Modern combustion systems in industrial applications, from the gas turbine to aero or rocket engines, have become more critical during the last few years due to an exponential increase in commercial air traffic, resulting in an elevated level of atmospheric pollution in the form of exhaust smoke. To develop an efficient combustion system under variable load conditions, bias flow has been introduced progressively in the flame tube to decrease the temperature of the combustor liner in a consistent manner. Additionally, it is introduced as a passive damping device to increase the acoustic energy absorption from the system.
This thesis amalgamates gas turbine combustor liner acoustic and static pressure measurements, along with their predictions. The primary objective of this investigation is to identify the passive damper maximum acoustic energy absorption properties. It will also collect information for designers to develop a cylindrical combustor liner geometry, along with flow factor, thermodynamic property and acoustic factors. A series of experiments was conducted, and the outcome of the investigation was compared with prior research, simulated data, and predictions to validate how this examination can be fundamental in advancing modern combustion systems.

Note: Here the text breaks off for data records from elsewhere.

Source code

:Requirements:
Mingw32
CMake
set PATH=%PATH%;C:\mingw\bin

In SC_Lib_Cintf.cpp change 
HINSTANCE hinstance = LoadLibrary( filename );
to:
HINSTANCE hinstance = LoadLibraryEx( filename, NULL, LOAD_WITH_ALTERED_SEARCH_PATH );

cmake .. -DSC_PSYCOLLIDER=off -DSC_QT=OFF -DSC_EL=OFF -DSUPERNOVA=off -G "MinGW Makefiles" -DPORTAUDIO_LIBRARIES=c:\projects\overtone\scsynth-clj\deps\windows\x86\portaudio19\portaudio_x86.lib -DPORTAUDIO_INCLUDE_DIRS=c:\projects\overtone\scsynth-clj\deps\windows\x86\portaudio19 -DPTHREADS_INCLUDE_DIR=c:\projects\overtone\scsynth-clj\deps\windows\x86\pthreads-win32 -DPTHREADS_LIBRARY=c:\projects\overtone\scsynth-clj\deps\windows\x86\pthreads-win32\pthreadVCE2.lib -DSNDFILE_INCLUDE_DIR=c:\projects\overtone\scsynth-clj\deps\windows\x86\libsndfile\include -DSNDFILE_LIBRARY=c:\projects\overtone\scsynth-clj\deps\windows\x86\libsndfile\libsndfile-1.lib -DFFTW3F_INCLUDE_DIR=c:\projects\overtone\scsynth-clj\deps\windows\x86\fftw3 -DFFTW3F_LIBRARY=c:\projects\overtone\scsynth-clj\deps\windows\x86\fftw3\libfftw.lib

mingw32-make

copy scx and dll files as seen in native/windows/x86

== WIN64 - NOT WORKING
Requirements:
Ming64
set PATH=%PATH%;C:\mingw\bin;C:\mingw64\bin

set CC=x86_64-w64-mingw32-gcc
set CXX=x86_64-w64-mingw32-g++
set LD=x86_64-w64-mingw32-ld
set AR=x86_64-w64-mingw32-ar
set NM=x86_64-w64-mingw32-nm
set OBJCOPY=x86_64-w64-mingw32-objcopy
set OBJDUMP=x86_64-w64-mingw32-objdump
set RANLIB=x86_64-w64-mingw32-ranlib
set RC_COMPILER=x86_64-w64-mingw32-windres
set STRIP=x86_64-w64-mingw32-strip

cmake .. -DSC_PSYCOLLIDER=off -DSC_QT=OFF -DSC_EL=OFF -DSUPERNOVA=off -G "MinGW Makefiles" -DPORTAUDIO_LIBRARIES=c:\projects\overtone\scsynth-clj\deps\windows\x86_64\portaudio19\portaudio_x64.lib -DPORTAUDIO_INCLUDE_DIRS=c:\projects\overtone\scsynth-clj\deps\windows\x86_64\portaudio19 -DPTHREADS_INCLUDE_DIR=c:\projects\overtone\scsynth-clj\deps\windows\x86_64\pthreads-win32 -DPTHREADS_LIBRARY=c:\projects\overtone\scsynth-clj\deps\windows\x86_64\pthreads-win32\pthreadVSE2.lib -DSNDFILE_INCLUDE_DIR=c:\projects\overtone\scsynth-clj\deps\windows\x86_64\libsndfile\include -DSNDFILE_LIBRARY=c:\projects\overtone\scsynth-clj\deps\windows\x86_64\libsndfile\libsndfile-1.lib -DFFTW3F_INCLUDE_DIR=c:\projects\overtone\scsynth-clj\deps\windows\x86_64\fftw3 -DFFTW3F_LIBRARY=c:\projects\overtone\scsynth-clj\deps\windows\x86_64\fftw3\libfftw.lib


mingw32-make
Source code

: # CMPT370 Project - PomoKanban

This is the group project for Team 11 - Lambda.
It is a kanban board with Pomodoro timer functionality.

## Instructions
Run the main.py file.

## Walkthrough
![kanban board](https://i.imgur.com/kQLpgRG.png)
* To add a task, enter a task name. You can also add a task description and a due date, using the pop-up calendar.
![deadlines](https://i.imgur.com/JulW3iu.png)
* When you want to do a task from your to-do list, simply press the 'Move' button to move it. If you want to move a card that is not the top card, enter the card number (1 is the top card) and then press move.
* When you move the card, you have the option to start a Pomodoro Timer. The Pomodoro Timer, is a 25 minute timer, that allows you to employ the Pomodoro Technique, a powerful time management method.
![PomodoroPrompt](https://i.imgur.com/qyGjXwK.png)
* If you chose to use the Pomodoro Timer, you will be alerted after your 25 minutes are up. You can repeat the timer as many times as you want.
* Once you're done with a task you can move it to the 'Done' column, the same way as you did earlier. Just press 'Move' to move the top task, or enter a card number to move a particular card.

The results suggest that non-zero bias flow can greatly improve energy absorption and shift the peak frequency; the system operates as a Helmholtz resonator. Static pressure measurements suggest that as the mass flow rate changes, so too does pressure ratio, which creates a nonlinear absorption property of the combustor. The liner with the lowest porosity creates the pressure curve for double layer combustors. This could prove useful in assisting architects to utilize the combustor as a damper, metering liner or, indeed, a combination of both. A semi-empirical hybrid model is developed based on experimental data.